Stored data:
▬▬▬▬▬▬

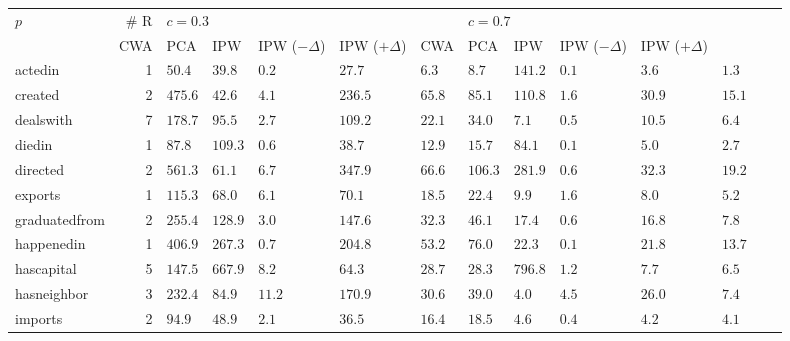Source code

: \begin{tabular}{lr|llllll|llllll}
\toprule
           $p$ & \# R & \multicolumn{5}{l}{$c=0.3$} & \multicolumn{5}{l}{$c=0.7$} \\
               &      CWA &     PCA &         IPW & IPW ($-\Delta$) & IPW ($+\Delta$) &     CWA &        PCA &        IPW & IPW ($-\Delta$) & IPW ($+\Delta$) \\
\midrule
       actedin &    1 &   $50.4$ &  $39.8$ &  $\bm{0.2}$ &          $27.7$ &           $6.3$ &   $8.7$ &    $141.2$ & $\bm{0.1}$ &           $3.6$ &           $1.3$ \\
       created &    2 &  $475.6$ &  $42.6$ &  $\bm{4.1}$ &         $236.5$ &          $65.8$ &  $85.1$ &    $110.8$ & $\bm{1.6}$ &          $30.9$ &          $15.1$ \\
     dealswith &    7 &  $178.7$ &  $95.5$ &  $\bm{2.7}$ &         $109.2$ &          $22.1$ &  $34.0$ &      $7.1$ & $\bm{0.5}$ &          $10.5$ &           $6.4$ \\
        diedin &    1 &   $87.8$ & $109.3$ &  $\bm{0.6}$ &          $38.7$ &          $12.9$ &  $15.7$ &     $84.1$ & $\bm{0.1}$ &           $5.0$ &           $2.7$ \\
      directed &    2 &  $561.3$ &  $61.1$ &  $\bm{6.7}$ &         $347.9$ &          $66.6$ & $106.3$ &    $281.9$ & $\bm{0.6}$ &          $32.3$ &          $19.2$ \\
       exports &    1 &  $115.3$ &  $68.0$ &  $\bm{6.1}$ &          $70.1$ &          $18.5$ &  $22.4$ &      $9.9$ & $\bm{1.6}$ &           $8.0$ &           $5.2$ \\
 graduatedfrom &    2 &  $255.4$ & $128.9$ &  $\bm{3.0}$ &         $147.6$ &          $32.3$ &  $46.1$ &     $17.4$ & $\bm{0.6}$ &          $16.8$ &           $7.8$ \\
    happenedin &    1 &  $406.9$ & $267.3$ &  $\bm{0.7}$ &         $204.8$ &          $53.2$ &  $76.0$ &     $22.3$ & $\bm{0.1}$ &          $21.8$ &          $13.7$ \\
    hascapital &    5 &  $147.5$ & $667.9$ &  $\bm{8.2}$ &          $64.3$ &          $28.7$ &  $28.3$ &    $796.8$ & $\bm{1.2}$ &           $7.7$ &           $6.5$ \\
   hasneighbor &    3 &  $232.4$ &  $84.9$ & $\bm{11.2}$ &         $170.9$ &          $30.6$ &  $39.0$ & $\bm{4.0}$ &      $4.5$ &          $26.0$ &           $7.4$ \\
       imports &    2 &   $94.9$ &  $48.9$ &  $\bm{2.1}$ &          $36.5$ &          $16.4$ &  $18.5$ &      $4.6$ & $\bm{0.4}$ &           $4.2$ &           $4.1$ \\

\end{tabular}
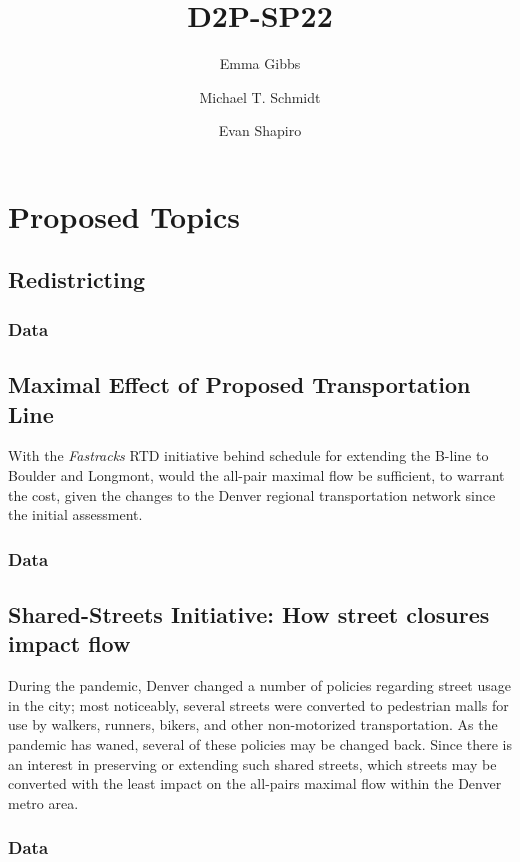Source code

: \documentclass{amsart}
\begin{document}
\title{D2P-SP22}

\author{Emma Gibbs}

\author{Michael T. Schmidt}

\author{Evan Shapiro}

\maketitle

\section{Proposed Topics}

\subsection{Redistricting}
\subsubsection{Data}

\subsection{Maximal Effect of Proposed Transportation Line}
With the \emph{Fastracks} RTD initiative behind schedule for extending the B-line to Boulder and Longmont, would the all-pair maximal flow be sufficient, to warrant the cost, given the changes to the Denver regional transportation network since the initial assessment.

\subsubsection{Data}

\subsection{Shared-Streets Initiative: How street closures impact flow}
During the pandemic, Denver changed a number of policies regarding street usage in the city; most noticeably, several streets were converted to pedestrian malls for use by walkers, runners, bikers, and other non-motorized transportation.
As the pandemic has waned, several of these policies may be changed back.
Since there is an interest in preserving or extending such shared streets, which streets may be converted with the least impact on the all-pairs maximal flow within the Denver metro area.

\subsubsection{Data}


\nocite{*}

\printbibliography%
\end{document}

▬▬▬▬▬▬

PROBLEM DETAILS: Show me all lines in the records that contain "begin".

COMPLETED EXERCISE:
: \begin{tabular}{lr|llllll|llllll}
\begin{document}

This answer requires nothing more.